October 27, 2012 11:59 AM   Subscribe

Please share with me your tried and true, passed down through the ages, made-with-love, illness curing soup recipes!

I need recipes for soup! Maybe it's a sentimental favorite. Or the one that contains secret ingredients (!). Whatever it is, it's the soup that you make that always makes people feel better when they are sick.

I ask because my SO is sick with a lingering cold that has gotten worse (he's seeing a Dr. tomorrow) and I want to make him something healthy and yummy today! Thank you!
posted by marimeko to Food & Drink (32 answers total) 81 users marked this as a favorite
 
Best answer: Chicken broth, as much garlic as you have on hand, cayenne pepper until it hurts a little, some frozen veggies (nice and mushy!) and salt to taste. This is my tried-and-true personal cold cure. (Sometimes I substitute slightly elderly brussels sprouts for the frozen veggies, but I *like* brussels sprouts.)
posted by restless_nomad at 12:02 PM on October 27, 2012 [2 favorites]


Best answer: i like a mug of miso soup with wakame and spinach. you can just make it right in the mug, no fuss: a spoonful of miso, some hot water, toss in the seaweed and veggies. i usually douse it with whatever hot sauce is laying around. i like that it's easy to make in a single serving, and miso is nutritious and salty.

sometimes i make a more elaborate version in a pot on the stovetop with buckwheat noodles and an egg cracked into it, but only on Fancy Night.
posted by guybrush_threepwood at 12:13 PM on October 27, 2012 [2 favorites]


Ooh, the egg cracked in is a fantastic way to get some no-fuss protein.

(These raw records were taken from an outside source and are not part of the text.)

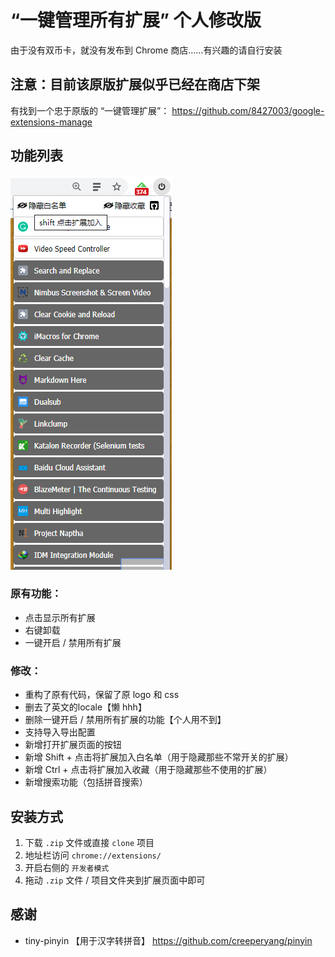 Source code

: # “一键管理所有扩展” 个人修改版

由于没有双币卡，就没有发布到 Chrome 商店……有兴趣的请自行安装

## 注意：目前该原版扩展似乎已经在商店下架  

有找到一个忠于原版的 “一键管理扩展”：
https://github.com/8427003/google-extensions-manage


## 功能列表

![screenshot](./img/screenshot.png)

### **原有功能：**

* 点击显示所有扩展
* 右键卸载
* 一键开启 / 禁用所有扩展

### **修改：**

* 重构了原有代码，保留了原 logo 和 css
* 删去了英文的locale【懒 hhh】
* 删除一键开启 / 禁用所有扩展的功能【个人用不到】
* 支持导入导出配置
* 新增打开扩展页面的按钮  
* 新增 Shift + 点击将扩展加入白名单（用于隐藏那些不常开关的扩展）  
* 新增 Ctrl + 点击将扩展加入收藏（用于隐藏那些不使用的扩展）  
* 新增搜索功能（包括拼音搜索）


## 安装方式

1. 下载 `.zip` 文件或直接 `clone` 项目
2. 地址栏访问 `chrome://extensions/`
3. 开启右侧的 `开发者模式`
4. 拖动 `.zip` 文件 / 项目文件夹到扩展页面中即可


## 感谢
* tiny-pinyin 【用于汉字转拼音】
    https://github.com/creeperyang/pinyin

Strongly recommend, especially if this is the kind of sick that makes eating heavy foods unappealing.
posted by restless_nomad at 12:15 PM on October 27, 2012


Best answer: Dice some chicken and vegetables (generally new potatoes, turnips, carrots, celery, cabbage, onions), boil from cold water with bayleaves, then simmer for 20 minutes (/until root vegetales are soft). Add salt and pepper, and mustard to taste. Boiling everything from cold really brings out the flavour of the chicken and the veg so there's no need to use stock, you can get loads of vitamins and minerals from the veg and it takes very little prep time.
posted by pikeandshield at 12:16 PM on October 27, 2012


Go to your local Vietnamese place and get a big bowl of pho.
posted by shoesietart at 12:20 PM on October 27, 2012 [16 favorites]

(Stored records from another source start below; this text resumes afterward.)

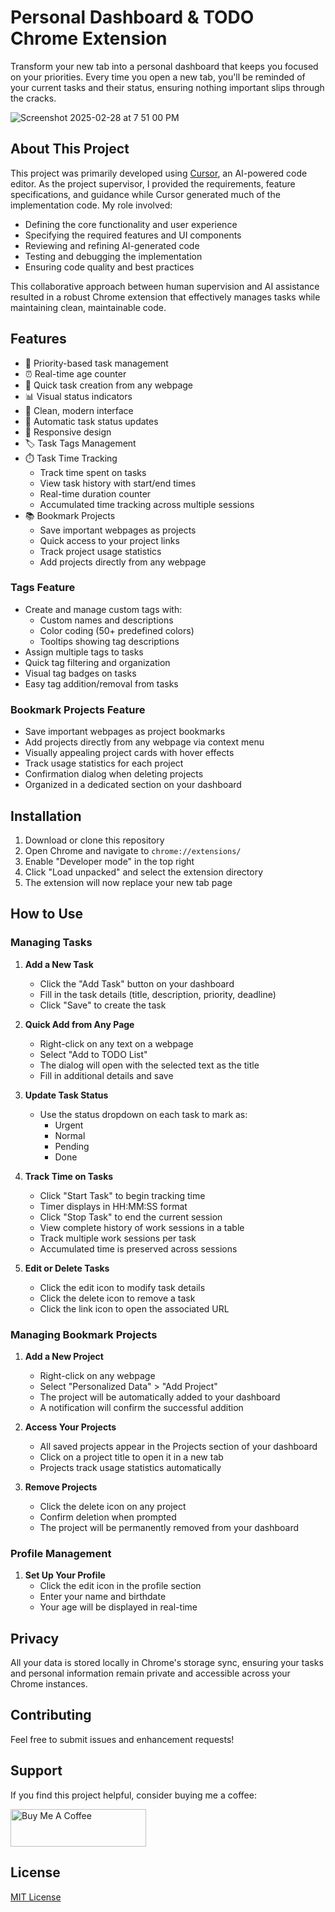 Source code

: # Personal Dashboard & TODO Chrome Extension

Transform your new tab into a personal dashboard that keeps you focused on your priorities. Every time you open a new tab, you'll be reminded of your current tasks and their status, ensuring nothing important slips through the cracks.

![Screenshot 2025-02-28 at 7 51 00 PM](https://github.com/user-attachments/assets/336bcba1-41ee-4a0e-b14d-769b70a46b0b)

## About This Project

This project was primarily developed using [Cursor](https://cursor.sh/), an AI-powered code editor. As the project supervisor, I provided the requirements, feature specifications, and guidance while Cursor generated much of the implementation code. My role involved:

- Defining the core functionality and user experience
- Specifying the required features and UI components
- Reviewing and refining AI-generated code
- Testing and debugging the implementation
- Ensuring code quality and best practices

This collaborative approach between human supervision and AI assistance resulted in a robust Chrome extension that effectively manages tasks while maintaining clean, maintainable code.

## Features

- 🎯 Priority-based task management
- ⏰ Real-time age counter
- 🔗 Quick task creation from any webpage
- 📊 Visual status indicators
- 🎨 Clean, modern interface
- 🔄 Automatic task status updates
- 🎨 Responsive design
- 🏷️ Task Tags Management
- ⏱️ Task Time Tracking
  - Track time spent on tasks
  - View task history with start/end times
  - Real-time duration counter
  - Accumulated time tracking across multiple sessions
- 📚 Bookmark Projects
  - Save important webpages as projects
  - Quick access to your project links
  - Track project usage statistics
  - Add projects directly from any webpage

### Tags Feature
- Create and manage custom tags with:
  - Custom names and descriptions
  - Color coding (50+ predefined colors)
  - Tooltips showing tag descriptions
- Assign multiple tags to tasks
- Quick tag filtering and organization
- Visual tag badges on tasks
- Easy tag addition/removal from tasks

### Bookmark Projects Feature
- Save important webpages as project bookmarks
- Add projects directly from any webpage via context menu
- Visually appealing project cards with hover effects
- Track usage statistics for each project
- Confirmation dialog when deleting projects
- Organized in a dedicated section on your dashboard

## Installation

1. Download or clone this repository
2. Open Chrome and navigate to `chrome://extensions/`
3. Enable "Developer mode" in the top right
4. Click "Load unpacked" and select the extension directory
5. The extension will now replace your new tab page

## How to Use

### Managing Tasks

1. **Add a New Task**
   - Click the "Add Task" button on your dashboard
   - Fill in the task details (title, description, priority, deadline)
   - Click "Save" to create the task

2. **Quick Add from Any Page**
   - Right-click on any text on a webpage
   - Select "Add to TODO List"
   - The dialog will open with the selected text as the title
   - Fill in additional details and save

3. **Update Task Status**
   - Use the status dropdown on each task to mark as:
     - Urgent
     - Normal
     - Pending
     - Done

4. **Track Time on Tasks**
   - Click "Start Task" to begin tracking time
   - Timer displays in HH:MM:SS format
   - Click "Stop Task" to end the current session
   - View complete history of work sessions in a table
   - Track multiple work sessions per task
   - Accumulated time is preserved across sessions

5. **Edit or Delete Tasks**
   - Click the edit icon to modify task details
   - Click the delete icon to remove a task
   - Click the link icon to open the associated URL

### Managing Bookmark Projects

1. **Add a New Project**
   - Right-click on any webpage
   - Select "Personalized Data" > "Add Project"
   - The project will be automatically added to your dashboard
   - A notification will confirm the successful addition

2. **Access Your Projects**
   - All saved projects appear in the Projects section of your dashboard
   - Click on a project title to open it in a new tab
   - Projects track usage statistics automatically

3. **Remove Projects**
   - Click the delete icon on any project
   - Confirm deletion when prompted
   - The project will be permanently removed from your dashboard

### Profile Management

1. **Set Up Your Profile**
   - Click the edit icon in the profile section
   - Enter your name and birthdate
   - Your age will be displayed in real-time

## Privacy

All your data is stored locally in Chrome's storage sync, ensuring your tasks and personal information remain private and accessible across your Chrome instances.

## Contributing

Feel free to submit issues and enhancement requests!

## Support

If you find this project helpful, consider buying me a coffee:

<a href="https://www.buymeacoffee.com/jebie" target="_blank">
  <img src="https://cdn.buymeacoffee.com/buttons/v2/default-yellow.png" alt="Buy Me A Coffee" style="height: 60px !important;width: 217px !important;">
</a>

## License

[MIT License](LICENSE)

Hot and Sour Soup from the Chinese restaurant down the street. If I tell them it's for cold remedy, they make it extra spicy. It will clear out your head, and then proceed to clear out everything else, too.

My at-home go to is French Onion Soup, caramelizing the onions in the slow cooker, then adding the garlic and the beef , chicken and vegetable stocks when the onions are done cooking down. Must have nutmeg and black pepper.
posted by halfbuckaroo at 12:29 PM on October 27, 2012


Best answer: I also make soup with as much garlic and spicy pepper (dried cayenne or fresh jalapeño) as I can stand! Add whatever veggies you have on hand and herbs. I like adding a bunch of cilantro and lime juice at the very end, but really the garlic and pepper is key!
posted by Swisstine at 12:30 PM on October 27, 2012 [1 favorite]


Best answer: Hot and Sour Soup.. There are a lot more traditional recipes out there with all sorts of exciting ingredians which are fun to make too, but when I am feeling off colour this is the version I reach for. Upping the spiciness helps if you are having any sort of sinus problems too.
posted by wwax at 12:33 PM on October 27, 2012 [5 favorites]


Pho does indeed have even more eldritch and unspeakable powers of healing than even the most mystically jewish of chicken soups.
posted by elizardbits at 12:33 PM on October 27, 2012 [7 favorites]


Chicken tom yum is also good for head colds, but not ones that involve excessive coughing, IME.
posted by elizardbits at 12:35 PM on October 27, 2012


Best answer: Miso soup with a poached egg and matzo balls made with lots of wasabi is the go-to meal in our house.
posted by evoque at 12:44 PM on October 27, 2012


Best answer: Congee! I like mine with scallions, ginger, and white fish when I'm sick.
posted by scody at 1:01 PM on October 27, 2012 [2 favorites]


Best answer: I chop up a whole cabbage add just enough pure water to cover boil for twenty minutes let stand until cool strain and drink refreshing cabbage broth .
Best with nothing added, just cabbage, very restorative.
posted by hortense at 1:05 PM on October 27, 2012


nb cabbage soup can make your entire house smell like the Lost Kingdom of the Fartmonsters, although this can be mitigated by (iirc) throwing an entire walnut, shell and all, into the pot.
posted by elizardbits at 1:21 PM on October 27, 2012 [2 favorites]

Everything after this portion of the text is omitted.